== MATERIAL SHOWN ==
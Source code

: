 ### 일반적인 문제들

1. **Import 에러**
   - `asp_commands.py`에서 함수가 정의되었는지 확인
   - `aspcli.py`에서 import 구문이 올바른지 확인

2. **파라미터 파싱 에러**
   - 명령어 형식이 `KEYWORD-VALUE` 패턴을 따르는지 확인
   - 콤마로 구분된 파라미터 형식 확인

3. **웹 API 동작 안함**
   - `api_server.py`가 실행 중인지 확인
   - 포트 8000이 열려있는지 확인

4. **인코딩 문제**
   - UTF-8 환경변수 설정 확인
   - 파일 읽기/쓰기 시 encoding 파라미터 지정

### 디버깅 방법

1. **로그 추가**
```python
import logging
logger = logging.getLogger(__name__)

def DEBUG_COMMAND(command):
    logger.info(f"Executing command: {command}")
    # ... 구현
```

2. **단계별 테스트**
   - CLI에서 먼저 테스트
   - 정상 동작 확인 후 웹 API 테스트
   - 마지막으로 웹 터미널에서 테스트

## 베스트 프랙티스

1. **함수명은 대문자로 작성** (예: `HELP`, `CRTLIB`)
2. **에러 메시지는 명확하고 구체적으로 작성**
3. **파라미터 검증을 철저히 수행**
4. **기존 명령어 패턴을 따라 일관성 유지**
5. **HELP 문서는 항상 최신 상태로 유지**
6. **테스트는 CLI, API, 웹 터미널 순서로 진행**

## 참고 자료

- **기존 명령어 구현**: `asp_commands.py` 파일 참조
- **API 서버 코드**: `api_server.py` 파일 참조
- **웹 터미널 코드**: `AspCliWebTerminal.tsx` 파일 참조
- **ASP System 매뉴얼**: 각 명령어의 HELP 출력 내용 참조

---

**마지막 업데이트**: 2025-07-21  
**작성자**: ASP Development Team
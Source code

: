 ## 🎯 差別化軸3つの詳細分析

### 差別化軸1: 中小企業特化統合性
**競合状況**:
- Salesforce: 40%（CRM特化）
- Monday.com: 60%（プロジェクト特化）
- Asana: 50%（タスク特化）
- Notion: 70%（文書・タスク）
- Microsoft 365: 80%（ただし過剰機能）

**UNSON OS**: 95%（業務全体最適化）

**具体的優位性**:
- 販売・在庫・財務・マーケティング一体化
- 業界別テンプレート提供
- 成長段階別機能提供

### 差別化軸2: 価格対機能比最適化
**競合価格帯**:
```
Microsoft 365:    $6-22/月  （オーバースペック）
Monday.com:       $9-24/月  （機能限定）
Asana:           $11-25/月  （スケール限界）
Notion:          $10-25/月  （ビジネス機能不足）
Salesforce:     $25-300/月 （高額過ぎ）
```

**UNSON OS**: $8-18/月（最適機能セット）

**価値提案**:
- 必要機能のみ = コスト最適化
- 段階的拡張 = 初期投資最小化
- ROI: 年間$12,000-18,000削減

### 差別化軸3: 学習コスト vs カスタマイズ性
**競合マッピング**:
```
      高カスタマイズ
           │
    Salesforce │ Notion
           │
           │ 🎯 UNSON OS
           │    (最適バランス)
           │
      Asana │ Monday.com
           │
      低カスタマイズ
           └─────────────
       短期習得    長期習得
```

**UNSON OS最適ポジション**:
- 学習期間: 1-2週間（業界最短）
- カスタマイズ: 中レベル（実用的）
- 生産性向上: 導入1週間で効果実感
===
◆ WHAT NEEDS TO BE DONE ◆
So that no detail is lost, give every line of the data again exactly.

◆ WRITTEN SOLUTION ◆
Source code

: ### 일반적인 문제들

1. **Import 에러**
   - `asp_commands.py`에서 함수가 정의되었는지 확인
   - `aspcli.py`에서 import 구문이 올바른지 확인

2. **파라미터 파싱 에러**
   - 명령어 형식이 `KEYWORD-VALUE` 패턴을 따르는지 확인
   - 콤마로 구분된 파라미터 형식 확인

3. **웹 API 동작 안함**
   - `api_server.py`가 실행 중인지 확인
   - 포트 8000이 열려있는지 확인

4. **인코딩 문제**
   - UTF-8 환경변수 설정 확인
   - 파일 읽기/쓰기 시 encoding 파라미터 지정

### 디버깅 방법

1. **로그 추가**
```python
import logging
logger = logging.getLogger(__name__)

def DEBUG_COMMAND(command):
    logger.info(f"Executing command: {command}")
    # ... 구현
```

2. **단계별 테스트**
   - CLI에서 먼저 테스트
   - 정상 동작 확인 후 웹 API 테스트
   - 마지막으로 웹 터미널에서 테스트

## 베스트 프랙티스

1. **함수명은 대문자로 작성** (예: `HELP`, `CRTLIB`)
2. **에러 메시지는 명확하고 구체적으로 작성**
3. **파라미터 검증을 철저히 수행**
4. **기존 명령어 패턴을 따라 일관성 유지**
5. **HELP 문서는 항상 최신 상태로 유지**
6. **테스트는 CLI, API, 웹 터미널 순서로 진행**

## 참고 자료

- **기존 명령어 구현**: `asp_commands.py` 파일 참조
- **API 서버 코드**: `api_server.py` 파일 참조
- **웹 터미널 코드**: `AspCliWebTerminal.tsx` 파일 참조
- **ASP System 매뉴얼**: 각 명령어의 HELP 출력 내용 참조

---

**마지막 업데이트**: 2025-07-21  
**작성자**: ASP Development Team
Source code

: ## 🎯 差別化軸3つの詳細分析

### 差別化軸1: 中小企業特化統合性
**競合状況**:
- Salesforce: 40%（CRM特化）
- Monday.com: 60%（プロジェクト特化）
- Asana: 50%（タスク特化）
- Notion: 70%（文書・タスク）
- Microsoft 365: 80%（ただし過剰機能）

**UNSON OS**: 95%（業務全体最適化）

**具体的優位性**:
- 販売・在庫・財務・マーケティング一体化
- 業界別テンプレート提供
- 成長段階別機能提供

### 差別化軸2: 価格対機能比最適化
**競合価格帯**:
```
Microsoft 365:    $6-22/月  （オーバースペック）
Monday.com:       $9-24/月  （機能限定）
Asana:           $11-25/月  （スケール限界）
Notion:          $10-25/月  （ビジネス機能不足）
Salesforce:     $25-300/月 （高額過ぎ）
```

**UNSON OS**: $8-18/月（最適機能セット）

**価値提案**:
- 必要機能のみ = コスト最適化
- 段階的拡張 = 初期投資最小化
- ROI: 年間$12,000-18,000削減

### 差別化軸3: 学習コスト vs カスタマイズ性
**競合マッピング**:
```
      高カスタマイズ
           │
    Salesforce │ Notion
           │
           │ 🎯 UNSON OS
           │    (最適バランス)
           │
      Asana │ Monday.com
           │
      低カスタマイズ
           └─────────────
       短期習得    長期習得
```

**UNSON OS最適ポジション**:
- 学習期間: 1-2週間（業界最短）
- カスタマイズ: 中レベル（実用的）
- 生産性向上: 導入1週間で効果実感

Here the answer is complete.